▶ _WHAT YOU SHOULD DO_: The answer must be every line of the records below that holds the word "whether".

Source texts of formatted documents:
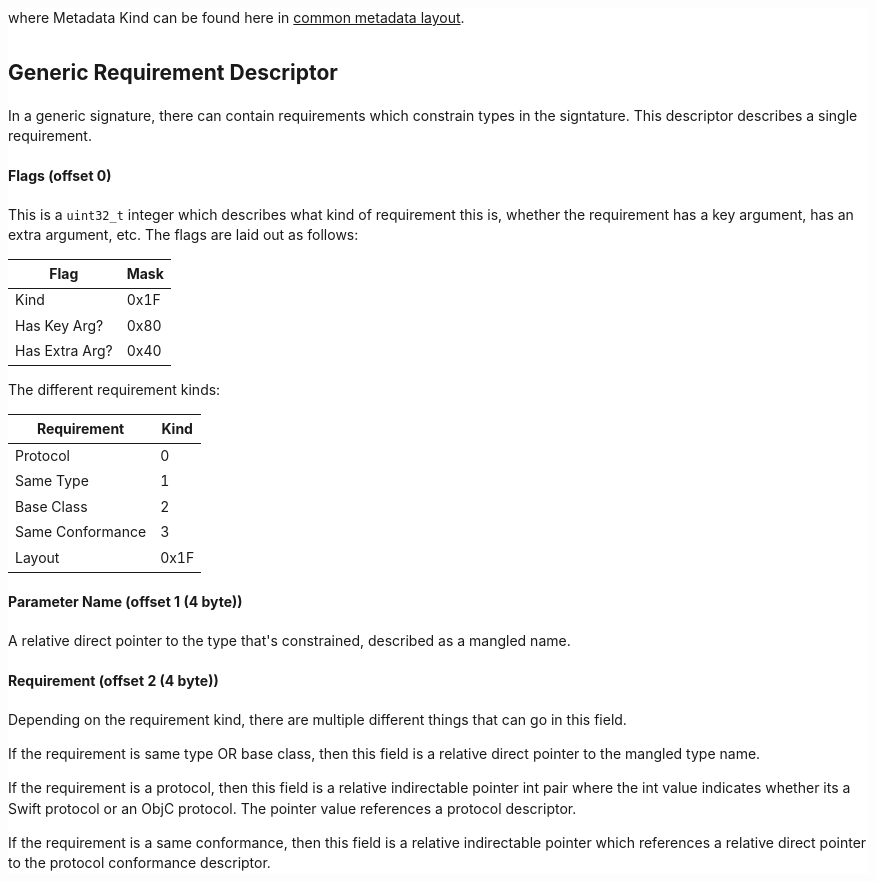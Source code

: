where Metadata Kind can be found here in
[common metadata layout](#common-metadata-layout).

## Generic Requirement Descriptor

In a generic signature, there can contain requirements which constrain types
in the signtature. This descriptor describes a single requirement.

#### Flags (offset 0)

This is a `uint32_t` integer which describes what kind of requirement this is,
whether the requirement has a key argument, has an extra argument, etc. The flags
are laid out as follows:

|      Flag      | Mask |
| -------------- | ---- |
| Kind           | 0x1F |
| Has Key Arg?   | 0x80 |
| Has Extra Arg? | 0x40 |

The different requirement kinds:

|    Requirement   | Kind |
| ---------------- | ---- |
| Protocol         |    0 |
| Same Type        |    1 |
| Base Class       |    2 |
| Same Conformance |    3 |
| Layout           | 0x1F |

#### Parameter Name (offset 1 (4 byte))

A relative direct pointer to the type that's constrained, described as a
mangled name.

#### Requirement (offset 2 (4 byte))

Depending on the requirement kind, there are multiple different things that can
go in this field.

If the requirement is same type OR base class, then this field is a relative
direct pointer to the mangled type name.

If the requirement is a protocol, then this field is a relative indirectable
pointer int pair where the int value indicates whether its a Swift protocol or
an ObjC protocol. The pointer value references a protocol descriptor.

If the requirement is a same conformance, then this field is a relative
indirectable pointer which references a relative direct pointer to the protocol
conformance descriptor.
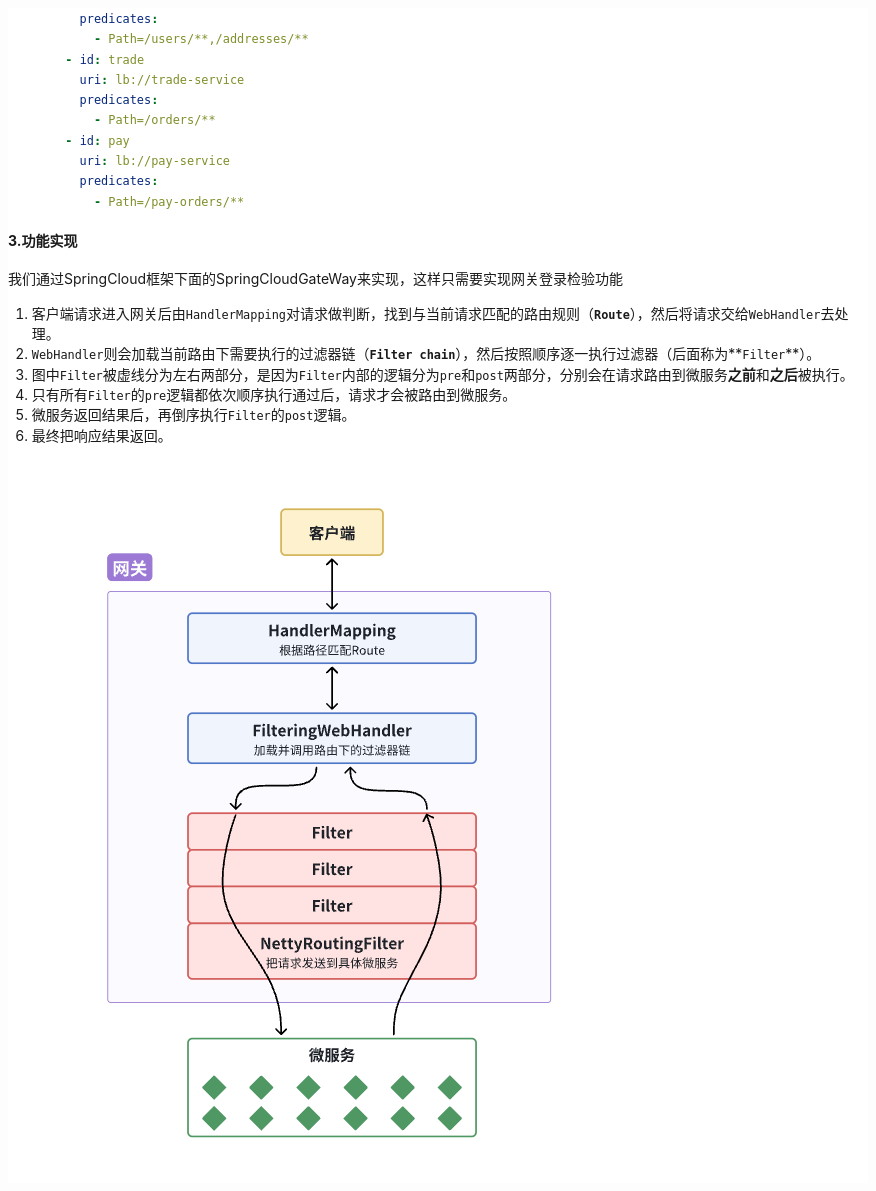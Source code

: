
 ```yaml
          predicates:
            - Path=/users/**,/addresses/**
        - id: trade
          uri: lb://trade-service
          predicates:
            - Path=/orders/**
        - id: pay
          uri: lb://pay-service
          predicates:
            - Path=/pay-orders/**

```

#### 3.功能实现

我们通过SpringCloud框架下面的SpringCloudGateWay来实现，这样只需要实现网关登录检验功能

1. 客户端请求进入网关后由`HandlerMapping`对请求做判断，找到与当前请求匹配的路由规则（**`Route`**），然后将请求交给`WebHandler`去处理。
2. `WebHandler`则会加载当前路由下需要执行的过滤器链（**`Filter chain`**），然后按照顺序逐一执行过滤器（后面称为**`Filter`**）。
3. 图中`Filter`被虚线分为左右两部分，是因为`Filter`内部的逻辑分为`pre`和`post`两部分，分别会在请求路由到微服务**之前**和**之后**被执行。
4. 只有所有`Filter`的`pre`逻辑都依次顺序执行通过后，请求才会被路由到微服务。
5. 微服务返回结果后，再倒序执行`Filter`的`post`逻辑。
6. 最终把响应结果返回。

![image-20250205094635445](assets/image-20250205094635445.png)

▶ _EXERCISE ANSWER_:
whether the requirement has a key argument, has an extra argument, etc. The flags
pointer int pair where the int value indicates whether its a Swift protocol or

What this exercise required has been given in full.